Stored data
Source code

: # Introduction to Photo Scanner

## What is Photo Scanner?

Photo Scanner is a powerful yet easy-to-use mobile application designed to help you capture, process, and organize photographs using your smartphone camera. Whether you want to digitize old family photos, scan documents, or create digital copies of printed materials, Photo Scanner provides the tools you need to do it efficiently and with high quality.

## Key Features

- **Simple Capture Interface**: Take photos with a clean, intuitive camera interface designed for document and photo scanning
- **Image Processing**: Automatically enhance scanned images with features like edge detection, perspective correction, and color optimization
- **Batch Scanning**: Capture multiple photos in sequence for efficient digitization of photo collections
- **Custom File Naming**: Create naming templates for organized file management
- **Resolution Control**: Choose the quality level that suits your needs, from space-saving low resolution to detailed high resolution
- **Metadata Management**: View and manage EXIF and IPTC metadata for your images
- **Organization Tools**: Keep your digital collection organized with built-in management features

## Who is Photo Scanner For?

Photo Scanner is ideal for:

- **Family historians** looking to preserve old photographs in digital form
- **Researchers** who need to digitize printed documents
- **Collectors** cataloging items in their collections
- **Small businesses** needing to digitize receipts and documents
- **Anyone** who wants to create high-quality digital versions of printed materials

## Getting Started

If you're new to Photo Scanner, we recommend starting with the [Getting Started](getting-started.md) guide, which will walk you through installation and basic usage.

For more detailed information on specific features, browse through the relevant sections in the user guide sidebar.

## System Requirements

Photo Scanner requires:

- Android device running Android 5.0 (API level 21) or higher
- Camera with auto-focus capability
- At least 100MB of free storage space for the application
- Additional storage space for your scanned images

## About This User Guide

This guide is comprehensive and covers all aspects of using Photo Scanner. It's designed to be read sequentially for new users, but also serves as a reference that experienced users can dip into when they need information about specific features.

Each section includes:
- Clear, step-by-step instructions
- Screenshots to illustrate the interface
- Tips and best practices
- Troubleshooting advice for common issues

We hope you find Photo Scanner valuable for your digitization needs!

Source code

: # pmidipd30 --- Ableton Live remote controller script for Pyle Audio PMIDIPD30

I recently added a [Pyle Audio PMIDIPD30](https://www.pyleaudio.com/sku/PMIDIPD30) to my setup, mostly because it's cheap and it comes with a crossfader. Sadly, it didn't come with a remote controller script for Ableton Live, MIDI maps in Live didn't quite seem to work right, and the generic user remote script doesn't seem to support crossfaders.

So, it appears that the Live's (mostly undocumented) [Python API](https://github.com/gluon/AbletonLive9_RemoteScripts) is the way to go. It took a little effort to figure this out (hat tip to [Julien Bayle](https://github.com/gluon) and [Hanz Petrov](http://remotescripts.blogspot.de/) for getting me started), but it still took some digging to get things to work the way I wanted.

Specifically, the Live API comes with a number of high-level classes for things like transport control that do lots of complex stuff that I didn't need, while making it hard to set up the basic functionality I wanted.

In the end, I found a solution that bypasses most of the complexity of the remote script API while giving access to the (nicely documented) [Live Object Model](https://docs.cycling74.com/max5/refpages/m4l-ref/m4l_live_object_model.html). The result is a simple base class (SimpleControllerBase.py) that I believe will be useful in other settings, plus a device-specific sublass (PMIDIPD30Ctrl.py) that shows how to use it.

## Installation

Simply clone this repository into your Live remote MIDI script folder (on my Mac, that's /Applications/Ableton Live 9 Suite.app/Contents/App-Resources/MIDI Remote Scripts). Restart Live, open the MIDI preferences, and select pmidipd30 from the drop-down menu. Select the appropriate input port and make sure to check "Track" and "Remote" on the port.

**EXERCISE REQUIREMENTS**
Retype the entries exactly; leave nothing out.

**REPLY TO THE EXERCISE**
Source code

: # Introduction to Photo Scanner

## What is Photo Scanner?

Photo Scanner is a powerful yet easy-to-use mobile application designed to help you capture, process, and organize photographs using your smartphone camera. Whether you want to digitize old family photos, scan documents, or create digital copies of printed materials, Photo Scanner provides the tools you need to do it efficiently and with high quality.

## Key Features

- **Simple Capture Interface**: Take photos with a clean, intuitive camera interface designed for document and photo scanning
- **Image Processing**: Automatically enhance scanned images with features like edge detection, perspective correction, and color optimization
- **Batch Scanning**: Capture multiple photos in sequence for efficient digitization of photo collections
- **Custom File Naming**: Create naming templates for organized file management
- **Resolution Control**: Choose the quality level that suits your needs, from space-saving low resolution to detailed high resolution
- **Metadata Management**: View and manage EXIF and IPTC metadata for your images
- **Organization Tools**: Keep your digital collection organized with built-in management features

## Who is Photo Scanner For?

Photo Scanner is ideal for:

- **Family historians** looking to preserve old photographs in digital form
- **Researchers** who need to digitize printed documents
- **Collectors** cataloging items in their collections
- **Small businesses** needing to digitize receipts and documents
- **Anyone** who wants to create high-quality digital versions of printed materials

## Getting Started

If you're new to Photo Scanner, we recommend starting with the [Getting Started](getting-started.md) guide, which will walk you through installation and basic usage.

For more detailed information on specific features, browse through the relevant sections in the user guide sidebar.

## System Requirements

Photo Scanner requires:

- Android device running Android 5.0 (API level 21) or higher
- Camera with auto-focus capability
- At least 100MB of free storage space for the application
- Additional storage space for your scanned images

## About This User Guide

This guide is comprehensive and covers all aspects of using Photo Scanner. It's designed to be read sequentially for new users, but also serves as a reference that experienced users can dip into when they need information about specific features.

Each section includes:
- Clear, step-by-step instructions
- Screenshots to illustrate the interface
- Tips and best practices
- Troubleshooting advice for common issues

We hope you find Photo Scanner valuable for your digitization needs!

Source code

: # pmidipd30 --- Ableton Live remote controller script for Pyle Audio PMIDIPD30

I recently added a [Pyle Audio PMIDIPD30](https://www.pyleaudio.com/sku/PMIDIPD30) to my setup, mostly because it's cheap and it comes with a crossfader. Sadly, it didn't come with a remote controller script for Ableton Live, MIDI maps in Live didn't quite seem to work right, and the generic user remote script doesn't seem to support crossfaders.

So, it appears that the Live's (mostly undocumented) [Python API](https://github.com/gluon/AbletonLive9_RemoteScripts) is the way to go. It took a little effort to figure this out (hat tip to [Julien Bayle](https://github.com/gluon) and [Hanz Petrov](http://remotescripts.blogspot.de/) for getting me started), but it still took some digging to get things to work the way I wanted.

Specifically, the Live API comes with a number of high-level classes for things like transport control that do lots of complex stuff that I didn't need, while making it hard to set up the basic functionality I wanted.

In the end, I found a solution that bypasses most of the complexity of the remote script API while giving access to the (nicely documented) [Live Object Model](https://docs.cycling74.com/max5/refpages/m4l-ref/m4l_live_object_model.html). The result is a simple base class (SimpleControllerBase.py) that I believe will be useful in other settings, plus a device-specific sublass (PMIDIPD30Ctrl.py) that shows how to use it.

## Installation

Simply clone this repository into your Live remote MIDI script folder (on my Mac, that's /Applications/Ableton Live 9 Suite.app/Contents/App-Resources/MIDI Remote Scripts). Restart Live, open the MIDI preferences, and select pmidipd30 from the drop-down menu. Select the appropriate input port and make sure to check "Track" and "Remote" on the port.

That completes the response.